TVAI may occur following blunt or penetrating trauma.
see also Blunt traumatic vertebral artery injury.
see also Iatrogenic vertebral artery injury.
Case series
729 patients with Cervical Spine Trauma (CST) were retrospectively analyzed, including rates of VAI, age at injury, cause of injury, cardiovascular history, smoking history, substance abuse history, embolization therapy, and antiplatelet or anticoagulant therapy prior or after injury. VAIs were identified and graded following the Modified Denver Criteria for Blunt Cerebrovascular Injury utilizing Magnetic Resonance Angiography and Computed Tomography Angiography (CTA). Brain scans were reviewed for stroke rates and statistically significant variations.

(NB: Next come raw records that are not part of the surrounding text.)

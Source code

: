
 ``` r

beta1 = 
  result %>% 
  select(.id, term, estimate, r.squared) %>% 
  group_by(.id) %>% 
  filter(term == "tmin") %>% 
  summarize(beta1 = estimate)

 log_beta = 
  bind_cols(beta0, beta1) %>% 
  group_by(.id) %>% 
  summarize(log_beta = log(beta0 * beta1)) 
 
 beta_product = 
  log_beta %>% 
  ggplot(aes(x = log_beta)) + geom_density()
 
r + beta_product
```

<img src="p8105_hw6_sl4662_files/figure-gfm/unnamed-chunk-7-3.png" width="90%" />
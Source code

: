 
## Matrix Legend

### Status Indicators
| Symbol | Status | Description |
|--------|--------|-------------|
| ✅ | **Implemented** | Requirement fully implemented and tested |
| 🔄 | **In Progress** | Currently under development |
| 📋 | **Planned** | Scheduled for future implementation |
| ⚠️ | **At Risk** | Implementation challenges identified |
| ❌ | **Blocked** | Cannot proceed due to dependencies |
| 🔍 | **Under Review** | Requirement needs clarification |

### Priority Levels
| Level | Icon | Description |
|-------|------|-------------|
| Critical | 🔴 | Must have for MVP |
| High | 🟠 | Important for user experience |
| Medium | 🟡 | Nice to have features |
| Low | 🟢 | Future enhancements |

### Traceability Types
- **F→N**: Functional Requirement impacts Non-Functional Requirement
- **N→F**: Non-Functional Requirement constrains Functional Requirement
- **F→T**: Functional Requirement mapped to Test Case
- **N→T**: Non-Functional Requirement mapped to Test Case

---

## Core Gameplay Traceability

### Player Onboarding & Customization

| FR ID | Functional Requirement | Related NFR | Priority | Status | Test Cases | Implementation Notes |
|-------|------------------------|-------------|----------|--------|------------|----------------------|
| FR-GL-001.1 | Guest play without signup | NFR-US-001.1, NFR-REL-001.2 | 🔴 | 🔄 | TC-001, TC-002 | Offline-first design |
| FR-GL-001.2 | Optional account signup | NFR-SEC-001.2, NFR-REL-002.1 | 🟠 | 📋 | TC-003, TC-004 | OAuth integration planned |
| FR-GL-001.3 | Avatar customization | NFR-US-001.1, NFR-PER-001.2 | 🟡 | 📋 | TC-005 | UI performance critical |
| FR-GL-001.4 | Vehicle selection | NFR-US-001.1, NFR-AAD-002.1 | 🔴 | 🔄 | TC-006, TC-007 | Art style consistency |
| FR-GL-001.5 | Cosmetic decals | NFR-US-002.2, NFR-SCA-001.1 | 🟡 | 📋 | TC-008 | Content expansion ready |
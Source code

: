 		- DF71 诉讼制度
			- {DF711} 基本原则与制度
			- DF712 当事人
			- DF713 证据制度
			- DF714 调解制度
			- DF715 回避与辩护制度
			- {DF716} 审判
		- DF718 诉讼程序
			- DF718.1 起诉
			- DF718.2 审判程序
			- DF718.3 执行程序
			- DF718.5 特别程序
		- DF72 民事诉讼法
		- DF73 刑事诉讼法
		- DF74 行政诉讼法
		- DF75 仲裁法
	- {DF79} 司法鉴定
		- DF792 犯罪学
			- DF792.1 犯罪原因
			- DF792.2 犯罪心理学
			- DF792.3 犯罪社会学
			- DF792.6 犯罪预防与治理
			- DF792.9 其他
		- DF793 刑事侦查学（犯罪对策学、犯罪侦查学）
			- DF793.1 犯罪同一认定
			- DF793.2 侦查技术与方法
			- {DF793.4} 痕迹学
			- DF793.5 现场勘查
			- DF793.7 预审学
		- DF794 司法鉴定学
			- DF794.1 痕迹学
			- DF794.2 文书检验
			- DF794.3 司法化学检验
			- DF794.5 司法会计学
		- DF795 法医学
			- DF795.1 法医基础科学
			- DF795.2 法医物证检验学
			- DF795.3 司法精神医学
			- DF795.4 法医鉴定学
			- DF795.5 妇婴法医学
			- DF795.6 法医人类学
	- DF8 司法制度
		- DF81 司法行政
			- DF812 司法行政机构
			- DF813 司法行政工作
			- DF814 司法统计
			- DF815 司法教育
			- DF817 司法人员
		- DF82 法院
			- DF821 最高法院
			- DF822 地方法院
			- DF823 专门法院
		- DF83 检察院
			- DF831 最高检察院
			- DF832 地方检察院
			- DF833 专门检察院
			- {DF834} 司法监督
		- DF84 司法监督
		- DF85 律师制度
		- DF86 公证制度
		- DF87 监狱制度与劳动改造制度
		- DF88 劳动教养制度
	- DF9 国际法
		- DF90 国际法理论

33 patients suffered penetrating trauma while 696 patients experienced blunt trauma. 81 patients met the criteria for analysis with confirmed VAI. VAI was more common in penetrating injury group compared to blunt injury group (64% vs 9%, P < 0.0005). However, low-grade VAI (<grade III) was more common in blunt injury group versus penetrating group (37% vs 14%, P < 0.05). The frequency of posterior circulation strokes did not vary significantly between groups (26.3% versus 13.8%, P = 0.21). Cardiovascular comorbidities were significantly more common in the blunt group (50%, P = 0.0001) compared to penetrating group (0%).
VAI occurs with a high incidence in penetrating CST. Although stroke risk following penetrating and blunt CST did not vary significantly, they resulted in serious complications in a group of patients. Further studying of this patient population is required to provide high-level evidence-based preventions for VAI complications 2).